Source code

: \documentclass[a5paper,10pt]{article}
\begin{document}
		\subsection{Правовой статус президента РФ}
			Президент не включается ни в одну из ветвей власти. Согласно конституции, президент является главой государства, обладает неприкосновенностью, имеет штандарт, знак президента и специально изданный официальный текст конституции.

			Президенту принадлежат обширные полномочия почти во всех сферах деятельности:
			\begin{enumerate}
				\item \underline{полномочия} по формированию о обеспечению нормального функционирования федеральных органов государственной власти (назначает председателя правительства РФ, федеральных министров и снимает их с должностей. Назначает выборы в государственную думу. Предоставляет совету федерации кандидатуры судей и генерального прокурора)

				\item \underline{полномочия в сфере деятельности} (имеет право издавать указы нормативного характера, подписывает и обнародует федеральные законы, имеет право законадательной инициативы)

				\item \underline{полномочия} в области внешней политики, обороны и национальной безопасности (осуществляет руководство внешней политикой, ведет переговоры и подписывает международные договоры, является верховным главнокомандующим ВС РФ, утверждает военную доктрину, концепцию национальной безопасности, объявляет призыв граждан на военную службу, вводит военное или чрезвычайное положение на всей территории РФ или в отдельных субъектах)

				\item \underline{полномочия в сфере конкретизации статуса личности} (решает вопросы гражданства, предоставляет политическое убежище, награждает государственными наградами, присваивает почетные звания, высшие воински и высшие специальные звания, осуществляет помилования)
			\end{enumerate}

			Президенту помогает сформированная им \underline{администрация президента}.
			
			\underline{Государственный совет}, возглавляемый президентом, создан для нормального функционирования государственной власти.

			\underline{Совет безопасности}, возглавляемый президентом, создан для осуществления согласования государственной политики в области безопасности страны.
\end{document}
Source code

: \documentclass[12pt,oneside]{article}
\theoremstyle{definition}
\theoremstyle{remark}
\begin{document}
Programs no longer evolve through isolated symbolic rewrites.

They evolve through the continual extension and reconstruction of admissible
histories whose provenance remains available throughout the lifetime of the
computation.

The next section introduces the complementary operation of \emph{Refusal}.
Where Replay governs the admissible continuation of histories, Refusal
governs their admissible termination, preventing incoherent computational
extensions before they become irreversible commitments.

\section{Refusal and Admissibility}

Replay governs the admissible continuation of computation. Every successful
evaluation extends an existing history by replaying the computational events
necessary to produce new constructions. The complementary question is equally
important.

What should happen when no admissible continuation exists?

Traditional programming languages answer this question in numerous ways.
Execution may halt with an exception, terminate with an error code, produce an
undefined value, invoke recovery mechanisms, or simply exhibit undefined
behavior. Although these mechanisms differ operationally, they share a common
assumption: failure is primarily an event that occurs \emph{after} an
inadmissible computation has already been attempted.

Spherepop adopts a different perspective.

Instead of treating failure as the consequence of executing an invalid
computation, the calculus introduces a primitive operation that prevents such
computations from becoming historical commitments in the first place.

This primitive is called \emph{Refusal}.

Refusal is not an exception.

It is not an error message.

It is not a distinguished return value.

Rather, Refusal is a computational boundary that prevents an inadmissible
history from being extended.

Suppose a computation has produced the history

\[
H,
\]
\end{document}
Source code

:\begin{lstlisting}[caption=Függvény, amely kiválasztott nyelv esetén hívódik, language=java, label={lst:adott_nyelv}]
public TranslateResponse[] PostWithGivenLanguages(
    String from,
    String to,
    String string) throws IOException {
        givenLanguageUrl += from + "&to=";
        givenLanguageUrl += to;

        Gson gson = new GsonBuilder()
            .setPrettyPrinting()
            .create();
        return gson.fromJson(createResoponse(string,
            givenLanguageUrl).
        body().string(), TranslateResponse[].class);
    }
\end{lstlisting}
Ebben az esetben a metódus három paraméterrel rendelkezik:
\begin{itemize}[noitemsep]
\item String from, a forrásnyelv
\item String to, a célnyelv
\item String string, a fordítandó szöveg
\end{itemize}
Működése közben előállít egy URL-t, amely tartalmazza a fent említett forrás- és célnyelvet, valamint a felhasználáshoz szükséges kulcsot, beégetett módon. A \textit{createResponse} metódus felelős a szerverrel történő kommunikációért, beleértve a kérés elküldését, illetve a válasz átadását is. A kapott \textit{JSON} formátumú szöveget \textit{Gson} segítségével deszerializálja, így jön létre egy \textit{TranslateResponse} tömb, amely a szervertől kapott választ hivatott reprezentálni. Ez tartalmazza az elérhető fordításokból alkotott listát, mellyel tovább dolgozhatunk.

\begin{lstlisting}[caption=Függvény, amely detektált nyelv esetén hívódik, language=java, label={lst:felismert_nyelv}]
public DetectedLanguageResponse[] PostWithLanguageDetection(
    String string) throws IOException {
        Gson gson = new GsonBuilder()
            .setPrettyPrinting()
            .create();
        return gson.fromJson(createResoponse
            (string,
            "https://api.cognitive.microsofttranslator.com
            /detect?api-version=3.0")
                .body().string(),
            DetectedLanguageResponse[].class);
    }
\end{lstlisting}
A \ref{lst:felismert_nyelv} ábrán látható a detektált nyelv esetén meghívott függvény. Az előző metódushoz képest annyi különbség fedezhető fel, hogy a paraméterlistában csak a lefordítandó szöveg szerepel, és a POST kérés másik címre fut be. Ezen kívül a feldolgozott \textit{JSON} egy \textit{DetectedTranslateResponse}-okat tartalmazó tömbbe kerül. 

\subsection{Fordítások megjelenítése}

------------------------------------------------------------

Repeat the material above in its entirety, exactly.

* Answer section
Source code

: \documentclass[a5paper,10pt]{article}
\begin{document}
		\subsection{Правовой статус президента РФ}
			Президент не включается ни в одну из ветвей власти. Согласно конституции, президент является главой государства, обладает неприкосновенностью, имеет штандарт, знак президента и специально изданный официальный текст конституции.

			Президенту принадлежат обширные полномочия почти во всех сферах деятельности:
			\begin{enumerate}
				\item \underline{полномочия} по формированию о обеспечению нормального функционирования федеральных органов государственной власти (назначает председателя правительства РФ, федеральных министров и снимает их с должностей. Назначает выборы в государственную думу. Предоставляет совету федерации кандидатуры судей и генерального прокурора)

				\item \underline{полномочия в сфере деятельности} (имеет право издавать указы нормативного характера, подписывает и обнародует федеральные законы, имеет право законадательной инициативы)

				\item \underline{полномочия} в области внешней политики, обороны и национальной безопасности (осуществляет руководство внешней политикой, ведет переговоры и подписывает международные договоры, является верховным главнокомандующим ВС РФ, утверждает военную доктрину, концепцию национальной безопасности, объявляет призыв граждан на военную службу, вводит военное или чрезвычайное положение на всей территории РФ или в отдельных субъектах)

				\item \underline{полномочия в сфере конкретизации статуса личности} (решает вопросы гражданства, предоставляет политическое убежище, награждает государственными наградами, присваивает почетные звания, высшие воински и высшие специальные звания, осуществляет помилования)
			\end{enumerate}

			Президенту помогает сформированная им \underline{администрация президента}.
			
			\underline{Государственный совет}, возглавляемый президентом, создан для нормального функционирования государственной власти.

			\underline{Совет безопасности}, возглавляемый президентом, создан для осуществления согласования государственной политики в области безопасности страны.
\end{document}
Source code

: \documentclass[12pt,oneside]{article}
\theoremstyle{definition}
\theoremstyle{remark}
\begin{document}
Programs no longer evolve through isolated symbolic rewrites.

They evolve through the continual extension and reconstruction of admissible
histories whose provenance remains available throughout the lifetime of the
computation.

The next section introduces the complementary operation of \emph{Refusal}.
Where Replay governs the admissible continuation of histories, Refusal
governs their admissible termination, preventing incoherent computational
extensions before they become irreversible commitments.

\section{Refusal and Admissibility}

Replay governs the admissible continuation of computation. Every successful
evaluation extends an existing history by replaying the computational events
necessary to produce new constructions. The complementary question is equally
important.

What should happen when no admissible continuation exists?

Traditional programming languages answer this question in numerous ways.
Execution may halt with an exception, terminate with an error code, produce an
undefined value, invoke recovery mechanisms, or simply exhibit undefined
behavior. Although these mechanisms differ operationally, they share a common
assumption: failure is primarily an event that occurs \emph{after} an
inadmissible computation has already been attempted.

Spherepop adopts a different perspective.

Instead of treating failure as the consequence of executing an invalid
computation, the calculus introduces a primitive operation that prevents such
computations from becoming historical commitments in the first place.

This primitive is called \emph{Refusal}.

Refusal is not an exception.

It is not an error message.

It is not a distinguished return value.

Rather, Refusal is a computational boundary that prevents an inadmissible
history from being extended.

Suppose a computation has produced the history

\[
H,
\]
\end{document}
Source code

:\begin{lstlisting}[caption=Függvény, amely kiválasztott nyelv esetén hívódik, language=java, label={lst:adott_nyelv}]
public TranslateResponse[] PostWithGivenLanguages(
    String from,
    String to,
    String string) throws IOException {
        givenLanguageUrl += from + "&to=";
        givenLanguageUrl += to;

        Gson gson = new GsonBuilder()
            .setPrettyPrinting()
            .create();
        return gson.fromJson(createResoponse(string,
            givenLanguageUrl).
        body().string(), TranslateResponse[].class);
    }
\end{lstlisting}
Ebben az esetben a metódus három paraméterrel rendelkezik:
\begin{itemize}[noitemsep]
\item String from, a forrásnyelv
\item String to, a célnyelv
\item String string, a fordítandó szöveg
\end{itemize}
Működése közben előállít egy URL-t, amely tartalmazza a fent említett forrás- és célnyelvet, valamint a felhasználáshoz szükséges kulcsot, beégetett módon. A \textit{createResponse} metódus felelős a szerverrel történő kommunikációért, beleértve a kérés elküldését, illetve a válasz átadását is. A kapott \textit{JSON} formátumú szöveget \textit{Gson} segítségével deszerializálja, így jön létre egy \textit{TranslateResponse} tömb, amely a szervertől kapott választ hivatott reprezentálni. Ez tartalmazza az elérhető fordításokból alkotott listát, mellyel tovább dolgozhatunk.

\begin{lstlisting}[caption=Függvény, amely detektált nyelv esetén hívódik, language=java, label={lst:felismert_nyelv}]
public DetectedLanguageResponse[] PostWithLanguageDetection(
    String string) throws IOException {
        Gson gson = new GsonBuilder()
            .setPrettyPrinting()
            .create();
        return gson.fromJson(createResoponse
            (string,
            "https://api.cognitive.microsofttranslator.com
            /detect?api-version=3.0")
                .body().string(),
            DetectedLanguageResponse[].class);
    }
\end{lstlisting}
A \ref{lst:felismert_nyelv} ábrán látható a detektált nyelv esetén meghívott függvény. Az előző metódushoz képest annyi különbség fedezhető fel, hogy a paraméterlistában csak a lefordítandó szöveg szerepel, és a POST kérés másik címre fut be. Ezen kívül a feldolgozott \textit{JSON} egy \textit{DetectedTranslateResponse}-okat tartalmazó tömbbe kerül. 

\subsection{Fordítások megjelenítése}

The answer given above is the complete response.